• **What you should do**:
Copy whichever lines of the data hold the word "mathbf".

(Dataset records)
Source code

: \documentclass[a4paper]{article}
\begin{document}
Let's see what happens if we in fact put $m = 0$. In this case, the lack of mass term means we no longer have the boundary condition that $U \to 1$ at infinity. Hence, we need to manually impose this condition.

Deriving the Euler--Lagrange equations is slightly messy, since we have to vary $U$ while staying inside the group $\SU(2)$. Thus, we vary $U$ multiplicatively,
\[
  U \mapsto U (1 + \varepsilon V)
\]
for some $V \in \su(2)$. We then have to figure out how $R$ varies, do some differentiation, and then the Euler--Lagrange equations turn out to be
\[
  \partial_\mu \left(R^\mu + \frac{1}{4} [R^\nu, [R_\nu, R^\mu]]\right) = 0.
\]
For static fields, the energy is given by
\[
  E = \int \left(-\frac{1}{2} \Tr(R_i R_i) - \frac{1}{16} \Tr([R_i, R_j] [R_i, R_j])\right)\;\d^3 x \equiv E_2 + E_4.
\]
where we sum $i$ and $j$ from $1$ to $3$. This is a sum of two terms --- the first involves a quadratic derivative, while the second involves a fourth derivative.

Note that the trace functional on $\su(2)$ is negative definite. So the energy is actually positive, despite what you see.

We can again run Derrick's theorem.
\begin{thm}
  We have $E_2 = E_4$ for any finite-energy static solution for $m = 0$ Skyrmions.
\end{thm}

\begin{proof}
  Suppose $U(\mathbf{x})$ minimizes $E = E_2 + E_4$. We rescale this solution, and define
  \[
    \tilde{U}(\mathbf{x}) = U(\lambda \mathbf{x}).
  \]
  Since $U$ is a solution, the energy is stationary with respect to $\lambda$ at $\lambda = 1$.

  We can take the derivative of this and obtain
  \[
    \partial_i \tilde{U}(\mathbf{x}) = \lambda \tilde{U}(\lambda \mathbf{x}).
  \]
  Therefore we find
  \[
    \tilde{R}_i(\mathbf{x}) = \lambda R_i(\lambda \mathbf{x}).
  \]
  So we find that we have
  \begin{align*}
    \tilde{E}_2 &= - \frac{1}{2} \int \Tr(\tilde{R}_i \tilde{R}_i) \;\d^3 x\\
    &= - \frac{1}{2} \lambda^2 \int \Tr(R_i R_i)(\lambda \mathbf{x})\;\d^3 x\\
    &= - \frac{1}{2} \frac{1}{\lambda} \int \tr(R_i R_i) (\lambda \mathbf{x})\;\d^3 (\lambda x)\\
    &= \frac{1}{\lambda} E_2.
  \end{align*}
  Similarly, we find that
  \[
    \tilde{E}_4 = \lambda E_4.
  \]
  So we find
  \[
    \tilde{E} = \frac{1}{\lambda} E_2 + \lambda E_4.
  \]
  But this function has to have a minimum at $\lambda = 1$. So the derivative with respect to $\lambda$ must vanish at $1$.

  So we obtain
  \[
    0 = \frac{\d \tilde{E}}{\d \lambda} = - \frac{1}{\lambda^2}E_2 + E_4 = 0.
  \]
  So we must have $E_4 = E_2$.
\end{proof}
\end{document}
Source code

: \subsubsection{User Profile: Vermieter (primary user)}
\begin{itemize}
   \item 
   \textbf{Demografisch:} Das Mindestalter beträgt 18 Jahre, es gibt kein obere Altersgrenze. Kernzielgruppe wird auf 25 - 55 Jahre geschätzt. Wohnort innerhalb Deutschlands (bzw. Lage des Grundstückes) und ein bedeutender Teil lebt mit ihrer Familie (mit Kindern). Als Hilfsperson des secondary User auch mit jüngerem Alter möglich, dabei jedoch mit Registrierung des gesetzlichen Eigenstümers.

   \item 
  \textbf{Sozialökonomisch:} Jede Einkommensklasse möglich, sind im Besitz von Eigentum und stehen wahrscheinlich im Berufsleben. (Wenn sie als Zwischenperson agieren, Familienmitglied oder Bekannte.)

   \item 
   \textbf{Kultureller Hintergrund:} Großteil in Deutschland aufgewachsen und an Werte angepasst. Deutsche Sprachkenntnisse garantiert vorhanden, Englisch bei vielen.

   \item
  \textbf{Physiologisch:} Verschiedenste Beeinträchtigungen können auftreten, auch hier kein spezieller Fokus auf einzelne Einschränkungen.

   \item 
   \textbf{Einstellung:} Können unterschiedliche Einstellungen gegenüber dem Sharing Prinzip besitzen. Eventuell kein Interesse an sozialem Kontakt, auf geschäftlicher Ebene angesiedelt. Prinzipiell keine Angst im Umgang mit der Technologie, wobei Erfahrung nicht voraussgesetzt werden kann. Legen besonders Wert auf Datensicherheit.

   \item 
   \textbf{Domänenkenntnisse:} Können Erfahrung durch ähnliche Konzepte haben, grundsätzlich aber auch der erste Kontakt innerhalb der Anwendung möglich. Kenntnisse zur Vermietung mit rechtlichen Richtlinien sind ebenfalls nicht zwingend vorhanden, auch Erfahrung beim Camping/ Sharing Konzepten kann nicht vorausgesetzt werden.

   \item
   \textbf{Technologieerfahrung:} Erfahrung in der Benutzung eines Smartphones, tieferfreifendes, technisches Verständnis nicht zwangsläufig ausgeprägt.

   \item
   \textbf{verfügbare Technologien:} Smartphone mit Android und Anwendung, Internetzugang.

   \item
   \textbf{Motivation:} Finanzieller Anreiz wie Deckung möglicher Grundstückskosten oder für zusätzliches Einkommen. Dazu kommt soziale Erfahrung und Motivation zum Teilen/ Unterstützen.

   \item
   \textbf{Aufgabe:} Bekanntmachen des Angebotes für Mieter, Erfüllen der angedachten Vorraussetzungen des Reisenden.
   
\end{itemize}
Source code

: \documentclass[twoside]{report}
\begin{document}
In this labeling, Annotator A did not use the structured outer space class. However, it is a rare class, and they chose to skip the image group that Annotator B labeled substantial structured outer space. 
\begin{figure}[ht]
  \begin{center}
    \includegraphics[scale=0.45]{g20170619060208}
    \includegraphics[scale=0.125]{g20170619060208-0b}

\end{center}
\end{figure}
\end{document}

• **Output for this exercise**:
  Suppose $U(\mathbf{x})$ minimizes $E = E_2 + E_4$. We rescale this solution, and define
    \tilde{U}(\mathbf{x}) = U(\lambda \mathbf{x}).
    \partial_i \tilde{U}(\mathbf{x}) = \lambda \tilde{U}(\lambda \mathbf{x}).
    \tilde{R}_i(\mathbf{x}) = \lambda R_i(\lambda \mathbf{x}).
    &= - \frac{1}{2} \lambda^2 \int \Tr(R_i R_i)(\lambda \mathbf{x})\;\d^3 x\\
    &= - \frac{1}{2} \frac{1}{\lambda} \int \tr(R_i R_i) (\lambda \mathbf{x})\;\d^3 (\lambda x)\\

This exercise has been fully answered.